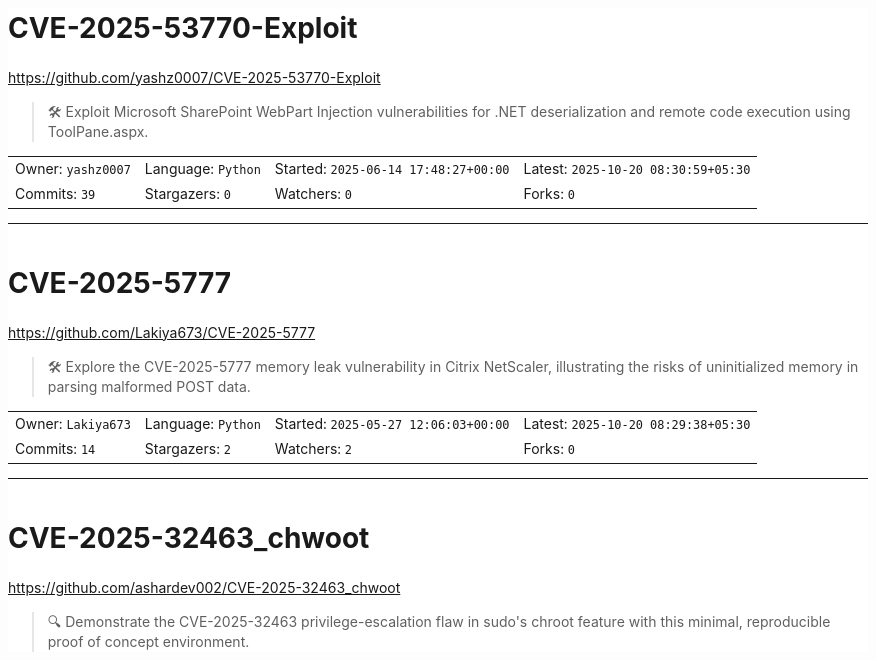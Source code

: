 
# CVE-2025-53770-Exploit

https://github.com/yashz0007/CVE-2025-53770-Exploit
<blockquote>
🛠️ Exploit Microsoft SharePoint WebPart Injection vulnerabilities for .NET deserialization and remote code execution using ToolPane.aspx.
</blockquote>

<table><tr>
<tr><td>Owner: <code>yashz0007</code></td>
    <td>Language: <code>Python</code></td>
    <td>Started: <code>2025-06-14 17:48:27+00:00</code></td>
    <td>Latest: <code>2025-10-20 08:30:59+05:30</code></td></tr>
<tr><td>Commits: <code>39</code></td>
    <td>Stargazers: <code>0</code></td>
    <td>Watchers: <code>0</code></td>
    <td>Forks: <code>0</code></td></tr>
</table>

---

# CVE-2025-5777

https://github.com/Lakiya673/CVE-2025-5777
<blockquote>
🛠️ Explore the CVE-2025-5777 memory leak vulnerability in Citrix NetScaler, illustrating the risks of uninitialized memory in parsing malformed POST data.
</blockquote>

<table><tr>
<tr><td>Owner: <code>Lakiya673</code></td>
    <td>Language: <code>Python</code></td>
    <td>Started: <code>2025-05-27 12:06:03+00:00</code></td>
    <td>Latest: <code>2025-10-20 08:29:38+05:30</code></td></tr>
<tr><td>Commits: <code>14</code></td>
    <td>Stargazers: <code>2</code></td>
    <td>Watchers: <code>2</code></td>
    <td>Forks: <code>0</code></td></tr>
</table>

---

# CVE-2025-32463_chwoot

https://github.com/ashardev002/CVE-2025-32463_chwoot
<blockquote>
🔍 Demonstrate the CVE-2025-32463 privilege-escalation flaw in sudo's chroot feature with this minimal, reproducible proof of concept environment.
</blockquote>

* WORK TO COMPLETE: Each line from the one containing "<tr><td>Owner: <code>Lakiya673</code></td>" to the end of the listing above must be printed exactly, and no other line may appear.

* WRITTEN RESPONSE:
<tr><td>Owner: <code>Lakiya673</code></td>
    <td>Language: <code>Python</code></td>
    <td>Started: <code>2025-05-27 12:06:03+00:00</code></td>
    <td>Latest: <code>2025-10-20 08:29:38+05:30</code></td></tr>
<tr><td>Commits: <code>14</code></td>
    <td>Stargazers: <code>2</code></td>
    <td>Watchers: <code>2</code></td>
    <td>Forks: <code>0</code></td></tr>
</table>

---

# CVE-2025-32463_chwoot

https://github.com/ashardev002/CVE-2025-32463_chwoot
<blockquote>
🔍 Demonstrate the CVE-2025-32463 privilege-escalation flaw in sudo's chroot feature with this minimal, reproducible proof of concept environment.
</blockquote>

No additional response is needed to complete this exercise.